▶ **Records from a data collection**
──────────

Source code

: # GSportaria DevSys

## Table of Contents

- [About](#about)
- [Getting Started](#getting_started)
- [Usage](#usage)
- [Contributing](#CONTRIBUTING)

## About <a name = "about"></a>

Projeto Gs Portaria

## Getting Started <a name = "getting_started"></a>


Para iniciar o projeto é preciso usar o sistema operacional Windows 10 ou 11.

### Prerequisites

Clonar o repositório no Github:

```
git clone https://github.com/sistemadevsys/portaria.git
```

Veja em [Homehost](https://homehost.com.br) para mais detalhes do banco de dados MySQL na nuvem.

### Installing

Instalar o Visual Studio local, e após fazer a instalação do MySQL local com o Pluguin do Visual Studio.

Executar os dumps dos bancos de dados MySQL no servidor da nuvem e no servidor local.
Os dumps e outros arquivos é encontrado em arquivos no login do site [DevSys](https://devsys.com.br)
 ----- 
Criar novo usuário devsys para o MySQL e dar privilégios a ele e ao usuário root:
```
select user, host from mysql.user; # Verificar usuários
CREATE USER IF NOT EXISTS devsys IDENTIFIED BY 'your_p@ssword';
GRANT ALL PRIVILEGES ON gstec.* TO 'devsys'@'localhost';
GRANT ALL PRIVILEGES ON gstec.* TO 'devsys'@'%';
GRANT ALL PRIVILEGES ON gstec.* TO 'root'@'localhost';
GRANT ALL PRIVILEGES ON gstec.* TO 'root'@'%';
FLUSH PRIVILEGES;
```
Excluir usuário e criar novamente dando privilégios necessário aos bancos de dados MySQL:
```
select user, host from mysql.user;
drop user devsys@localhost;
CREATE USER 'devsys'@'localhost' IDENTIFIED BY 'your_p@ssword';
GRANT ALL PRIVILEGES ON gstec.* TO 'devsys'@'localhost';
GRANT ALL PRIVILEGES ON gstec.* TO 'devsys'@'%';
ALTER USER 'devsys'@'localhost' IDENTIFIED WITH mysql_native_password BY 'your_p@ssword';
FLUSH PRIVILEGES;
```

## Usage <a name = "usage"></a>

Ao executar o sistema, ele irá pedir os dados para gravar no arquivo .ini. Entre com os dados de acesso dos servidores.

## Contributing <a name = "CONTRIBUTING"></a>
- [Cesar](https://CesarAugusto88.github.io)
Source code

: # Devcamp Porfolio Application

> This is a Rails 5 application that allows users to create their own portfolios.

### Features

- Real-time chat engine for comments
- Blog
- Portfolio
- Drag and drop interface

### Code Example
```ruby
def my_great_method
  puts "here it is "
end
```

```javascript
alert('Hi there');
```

──────────

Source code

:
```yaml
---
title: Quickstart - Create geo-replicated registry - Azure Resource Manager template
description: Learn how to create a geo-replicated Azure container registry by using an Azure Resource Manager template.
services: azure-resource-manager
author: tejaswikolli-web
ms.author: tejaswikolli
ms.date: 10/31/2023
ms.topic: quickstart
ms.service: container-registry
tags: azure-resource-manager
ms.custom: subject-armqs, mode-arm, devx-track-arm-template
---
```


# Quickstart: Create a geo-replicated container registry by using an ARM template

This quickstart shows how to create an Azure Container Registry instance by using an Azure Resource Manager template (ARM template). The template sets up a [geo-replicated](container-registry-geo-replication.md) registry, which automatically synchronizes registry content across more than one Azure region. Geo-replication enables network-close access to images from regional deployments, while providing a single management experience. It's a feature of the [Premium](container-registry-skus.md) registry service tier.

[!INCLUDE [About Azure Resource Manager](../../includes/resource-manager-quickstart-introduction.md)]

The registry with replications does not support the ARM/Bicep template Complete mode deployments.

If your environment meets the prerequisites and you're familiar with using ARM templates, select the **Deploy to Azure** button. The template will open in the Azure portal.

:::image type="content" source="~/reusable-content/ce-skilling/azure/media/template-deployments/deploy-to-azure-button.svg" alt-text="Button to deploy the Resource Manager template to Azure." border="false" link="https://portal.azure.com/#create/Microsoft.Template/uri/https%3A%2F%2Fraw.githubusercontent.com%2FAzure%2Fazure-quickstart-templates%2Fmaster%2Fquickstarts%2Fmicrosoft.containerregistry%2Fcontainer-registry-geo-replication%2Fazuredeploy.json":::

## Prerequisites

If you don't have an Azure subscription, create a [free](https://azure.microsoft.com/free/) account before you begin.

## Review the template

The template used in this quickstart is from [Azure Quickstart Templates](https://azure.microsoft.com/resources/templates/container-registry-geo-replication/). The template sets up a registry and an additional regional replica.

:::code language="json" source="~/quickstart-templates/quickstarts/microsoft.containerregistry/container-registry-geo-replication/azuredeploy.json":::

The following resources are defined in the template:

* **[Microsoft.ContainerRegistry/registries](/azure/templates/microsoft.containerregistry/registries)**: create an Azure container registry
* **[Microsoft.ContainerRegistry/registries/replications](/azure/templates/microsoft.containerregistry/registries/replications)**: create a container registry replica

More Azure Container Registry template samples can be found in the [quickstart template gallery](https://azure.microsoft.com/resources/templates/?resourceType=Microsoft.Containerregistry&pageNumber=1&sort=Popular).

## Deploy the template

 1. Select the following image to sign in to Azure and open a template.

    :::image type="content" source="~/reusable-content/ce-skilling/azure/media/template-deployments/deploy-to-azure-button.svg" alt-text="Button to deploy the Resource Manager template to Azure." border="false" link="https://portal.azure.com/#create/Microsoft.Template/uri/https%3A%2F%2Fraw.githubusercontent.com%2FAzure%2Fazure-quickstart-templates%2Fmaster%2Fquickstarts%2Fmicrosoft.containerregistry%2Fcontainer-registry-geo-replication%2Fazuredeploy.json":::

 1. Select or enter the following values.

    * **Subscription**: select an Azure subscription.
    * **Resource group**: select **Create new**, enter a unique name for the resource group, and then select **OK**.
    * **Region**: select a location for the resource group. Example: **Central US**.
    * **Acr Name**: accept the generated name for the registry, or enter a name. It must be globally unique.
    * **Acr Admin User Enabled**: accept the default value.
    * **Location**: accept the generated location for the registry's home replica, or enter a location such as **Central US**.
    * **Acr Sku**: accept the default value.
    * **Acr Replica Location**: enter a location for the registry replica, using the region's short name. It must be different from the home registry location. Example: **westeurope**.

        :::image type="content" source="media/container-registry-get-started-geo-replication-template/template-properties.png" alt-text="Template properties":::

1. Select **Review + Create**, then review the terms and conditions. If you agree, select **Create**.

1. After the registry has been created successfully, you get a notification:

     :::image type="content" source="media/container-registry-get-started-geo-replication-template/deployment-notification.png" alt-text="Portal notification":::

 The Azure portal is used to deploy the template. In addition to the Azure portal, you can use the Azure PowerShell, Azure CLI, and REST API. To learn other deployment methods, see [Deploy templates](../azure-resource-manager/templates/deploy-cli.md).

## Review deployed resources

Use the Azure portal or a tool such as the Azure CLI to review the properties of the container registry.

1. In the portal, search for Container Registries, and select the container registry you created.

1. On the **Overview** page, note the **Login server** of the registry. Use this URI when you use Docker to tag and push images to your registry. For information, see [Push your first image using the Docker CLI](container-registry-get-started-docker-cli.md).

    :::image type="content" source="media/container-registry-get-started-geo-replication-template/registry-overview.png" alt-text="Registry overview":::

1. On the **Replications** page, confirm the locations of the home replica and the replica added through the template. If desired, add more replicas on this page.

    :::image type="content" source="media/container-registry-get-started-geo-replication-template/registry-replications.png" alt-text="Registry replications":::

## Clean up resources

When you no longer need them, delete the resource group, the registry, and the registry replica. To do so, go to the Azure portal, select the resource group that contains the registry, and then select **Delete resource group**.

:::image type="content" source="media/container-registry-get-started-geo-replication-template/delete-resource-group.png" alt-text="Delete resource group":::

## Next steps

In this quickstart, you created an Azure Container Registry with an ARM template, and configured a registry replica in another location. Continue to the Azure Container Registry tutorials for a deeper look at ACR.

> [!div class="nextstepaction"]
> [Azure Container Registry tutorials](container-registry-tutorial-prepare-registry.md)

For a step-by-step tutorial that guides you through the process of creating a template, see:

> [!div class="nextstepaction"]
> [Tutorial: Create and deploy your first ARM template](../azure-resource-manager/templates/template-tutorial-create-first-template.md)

──────────

▶ **What to produce**
Retype the entries above exactly, but only from the line containing "Enabled**: accept the default value." through the line containing "1. On the **Overview**", both included.

▶ **Answer space**
    * **Acr Admin User Enabled**: accept the default value.
    * **Location**: accept the generated location for the registry's home replica, or enter a location such as **Central US**.
    * **Acr Sku**: accept the default value.
    * **Acr Replica Location**: enter a location for the registry replica, using the region's short name. It must be different from the home registry location. Example: **westeurope**.

        :::image type="content" source="media/container-registry-get-started-geo-replication-template/template-properties.png" alt-text="Template properties":::

1. Select **Review + Create**, then review the terms and conditions. If you agree, select **Create**.

1. After the registry has been created successfully, you get a notification:

     :::image type="content" source="media/container-registry-get-started-geo-replication-template/deployment-notification.png" alt-text="Portal notification":::

 The Azure portal is used to deploy the template. In addition to the Azure portal, you can use the Azure PowerShell, Azure CLI, and REST API. To learn other deployment methods, see [Deploy templates](../azure-resource-manager/templates/deploy-cli.md).

## Review deployed resources

Use the Azure portal or a tool such as the Azure CLI to review the properties of the container registry.

1. In the portal, search for Container Registries, and select the container registry you created.

1. On the **Overview** page, note the **Login server** of the registry. Use this URI when you use Docker to tag and push images to your registry. For information, see [Push your first image using the Docker CLI](container-registry-get-started-docker-cli.md).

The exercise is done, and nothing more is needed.